Every record that follows should be output exactly as it is given.

[Start of section]

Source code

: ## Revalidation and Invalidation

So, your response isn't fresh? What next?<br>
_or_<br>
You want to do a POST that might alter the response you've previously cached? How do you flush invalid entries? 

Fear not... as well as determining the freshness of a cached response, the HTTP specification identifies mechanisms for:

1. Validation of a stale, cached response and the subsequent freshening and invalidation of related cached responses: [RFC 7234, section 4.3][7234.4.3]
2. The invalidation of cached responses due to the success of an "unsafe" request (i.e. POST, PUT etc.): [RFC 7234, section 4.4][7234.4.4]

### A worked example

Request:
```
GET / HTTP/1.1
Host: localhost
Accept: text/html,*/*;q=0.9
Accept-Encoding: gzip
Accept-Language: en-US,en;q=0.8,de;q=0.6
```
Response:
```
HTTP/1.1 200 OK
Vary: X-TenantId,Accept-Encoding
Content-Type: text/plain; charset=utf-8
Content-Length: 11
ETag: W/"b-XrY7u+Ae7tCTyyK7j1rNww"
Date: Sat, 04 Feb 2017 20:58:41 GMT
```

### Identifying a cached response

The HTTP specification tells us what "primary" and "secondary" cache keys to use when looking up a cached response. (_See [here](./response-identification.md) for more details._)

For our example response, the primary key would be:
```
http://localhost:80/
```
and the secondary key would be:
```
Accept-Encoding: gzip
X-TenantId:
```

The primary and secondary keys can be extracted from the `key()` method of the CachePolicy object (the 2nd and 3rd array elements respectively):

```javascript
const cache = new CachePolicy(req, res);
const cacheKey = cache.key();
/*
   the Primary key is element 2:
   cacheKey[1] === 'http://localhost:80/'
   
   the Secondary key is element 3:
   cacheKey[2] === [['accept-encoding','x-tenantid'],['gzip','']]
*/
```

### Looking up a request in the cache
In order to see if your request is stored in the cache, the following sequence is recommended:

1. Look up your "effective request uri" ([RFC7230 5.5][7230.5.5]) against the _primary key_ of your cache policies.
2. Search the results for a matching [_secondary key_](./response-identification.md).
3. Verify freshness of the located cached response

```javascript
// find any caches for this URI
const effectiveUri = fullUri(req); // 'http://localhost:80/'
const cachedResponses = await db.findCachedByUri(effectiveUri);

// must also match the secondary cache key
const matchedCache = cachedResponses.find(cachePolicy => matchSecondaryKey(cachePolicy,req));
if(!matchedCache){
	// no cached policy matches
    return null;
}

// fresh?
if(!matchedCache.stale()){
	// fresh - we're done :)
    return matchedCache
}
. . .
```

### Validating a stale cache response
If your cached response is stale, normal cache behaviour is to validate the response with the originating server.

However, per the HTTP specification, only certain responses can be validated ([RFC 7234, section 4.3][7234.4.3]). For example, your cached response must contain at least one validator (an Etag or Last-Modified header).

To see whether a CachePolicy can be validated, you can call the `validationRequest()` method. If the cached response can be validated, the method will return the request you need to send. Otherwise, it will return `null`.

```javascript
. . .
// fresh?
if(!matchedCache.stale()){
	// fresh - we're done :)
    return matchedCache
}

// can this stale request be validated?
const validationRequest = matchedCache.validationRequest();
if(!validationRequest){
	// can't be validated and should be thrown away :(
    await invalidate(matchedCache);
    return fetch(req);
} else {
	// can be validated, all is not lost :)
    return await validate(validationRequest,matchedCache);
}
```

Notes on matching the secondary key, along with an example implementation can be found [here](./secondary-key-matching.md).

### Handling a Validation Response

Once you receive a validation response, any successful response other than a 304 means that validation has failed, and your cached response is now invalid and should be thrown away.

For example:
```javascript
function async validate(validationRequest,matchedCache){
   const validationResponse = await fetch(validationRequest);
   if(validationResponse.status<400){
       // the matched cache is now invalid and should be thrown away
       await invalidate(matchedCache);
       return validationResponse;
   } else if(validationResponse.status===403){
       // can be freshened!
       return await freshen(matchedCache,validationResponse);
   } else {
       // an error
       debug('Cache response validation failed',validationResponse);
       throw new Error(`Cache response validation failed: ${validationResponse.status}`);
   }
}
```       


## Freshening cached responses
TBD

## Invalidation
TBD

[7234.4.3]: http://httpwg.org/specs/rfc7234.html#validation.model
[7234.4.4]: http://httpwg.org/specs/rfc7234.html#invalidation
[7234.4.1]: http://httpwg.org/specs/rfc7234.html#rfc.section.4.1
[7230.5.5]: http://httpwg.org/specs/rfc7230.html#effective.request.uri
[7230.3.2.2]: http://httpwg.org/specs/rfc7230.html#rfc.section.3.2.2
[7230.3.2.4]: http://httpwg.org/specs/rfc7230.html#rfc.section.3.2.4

[End of section]

- **Exercise answer**
Source code

: ## Revalidation and Invalidation

So, your response isn't fresh? What next?<br>
_or_<br>
You want to do a POST that might alter the response you've previously cached? How do you flush invalid entries? 

Fear not... as well as determining the freshness of a cached response, the HTTP specification identifies mechanisms for:

1. Validation of a stale, cached response and the subsequent freshening and invalidation of related cached responses: [RFC 7234, section 4.3][7234.4.3]
2. The invalidation of cached responses due to the success of an "unsafe" request (i.e. POST, PUT etc.): [RFC 7234, section 4.4][7234.4.4]

### A worked example

Request:
```
GET / HTTP/1.1
Host: localhost
Accept: text/html,*/*;q=0.9
Accept-Encoding: gzip
Accept-Language: en-US,en;q=0.8,de;q=0.6
```
Response:
```
HTTP/1.1 200 OK
Vary: X-TenantId,Accept-Encoding
Content-Type: text/plain; charset=utf-8
Content-Length: 11
ETag: W/"b-XrY7u+Ae7tCTyyK7j1rNww"
Date: Sat, 04 Feb 2017 20:58:41 GMT
```

### Identifying a cached response

The HTTP specification tells us what "primary" and "secondary" cache keys to use when looking up a cached response. (_See [here](./response-identification.md) for more details._)

For our example response, the primary key would be:
```
http://localhost:80/
```
and the secondary key would be:
```
Accept-Encoding: gzip
X-TenantId:
```

The primary and secondary keys can be extracted from the `key()` method of the CachePolicy object (the 2nd and 3rd array elements respectively):

```javascript
const cache = new CachePolicy(req, res);
const cacheKey = cache.key();
/*
   the Primary key is element 2:
   cacheKey[1] === 'http://localhost:80/'
   
   the Secondary key is element 3:
   cacheKey[2] === [['accept-encoding','x-tenantid'],['gzip','']]
*/
```

### Looking up a request in the cache
In order to see if your request is stored in the cache, the following sequence is recommended:

1. Look up your "effective request uri" ([RFC7230 5.5][7230.5.5]) against the _primary key_ of your cache policies.
2. Search the results for a matching [_secondary key_](./response-identification.md).
3. Verify freshness of the located cached response

```javascript
// find any caches for this URI
const effectiveUri = fullUri(req); // 'http://localhost:80/'
const cachedResponses = await db.findCachedByUri(effectiveUri);

// must also match the secondary cache key
const matchedCache = cachedResponses.find(cachePolicy => matchSecondaryKey(cachePolicy,req));
if(!matchedCache){
	// no cached policy matches
    return null;
}

// fresh?
if(!matchedCache.stale()){
	// fresh - we're done :)
    return matchedCache
}
. . .
```

### Validating a stale cache response
If your cached response is stale, normal cache behaviour is to validate the response with the originating server.

However, per the HTTP specification, only certain responses can be validated ([RFC 7234, section 4.3][7234.4.3]). For example, your cached response must contain at least one validator (an Etag or Last-Modified header).

To see whether a CachePolicy can be validated, you can call the `validationRequest()` method. If the cached response can be validated, the method will return the request you need to send. Otherwise, it will return `null`.

```javascript
. . .
// fresh?
if(!matchedCache.stale()){
	// fresh - we're done :)
    return matchedCache
}

// can this stale request be validated?
const validationRequest = matchedCache.validationRequest();
if(!validationRequest){
	// can't be validated and should be thrown away :(
    await invalidate(matchedCache);
    return fetch(req);
} else {
	// can be validated, all is not lost :)
    return await validate(validationRequest,matchedCache);
}
```

Notes on matching the secondary key, along with an example implementation can be found [here](./secondary-key-matching.md).

### Handling a Validation Response

Once you receive a validation response, any successful response other than a 304 means that validation has failed, and your cached response is now invalid and should be thrown away.

For example:
```javascript
function async validate(validationRequest,matchedCache){
   const validationResponse = await fetch(validationRequest);
   if(validationResponse.status<400){
       // the matched cache is now invalid and should be thrown away
       await invalidate(matchedCache);
       return validationResponse;
   } else if(validationResponse.status===403){
       // can be freshened!
       return await freshen(matchedCache,validationResponse);
   } else {
       // an error
       debug('Cache response validation failed',validationResponse);
       throw new Error(`Cache response validation failed: ${validationResponse.status}`);
   }
}
```       


## Freshening cached responses
TBD

## Invalidation
TBD

[7234.4.3]: http://httpwg.org/specs/rfc7234.html#validation.model
[7234.4.4]: http://httpwg.org/specs/rfc7234.html#invalidation
[7234.4.1]: http://httpwg.org/specs/rfc7234.html#rfc.section.4.1
[7230.5.5]: http://httpwg.org/specs/rfc7230.html#effective.request.uri
[7230.3.2.2]: http://httpwg.org/specs/rfc7230.html#rfc.section.3.2.2
[7230.3.2.4]: http://httpwg.org/specs/rfc7230.html#rfc.section.3.2.4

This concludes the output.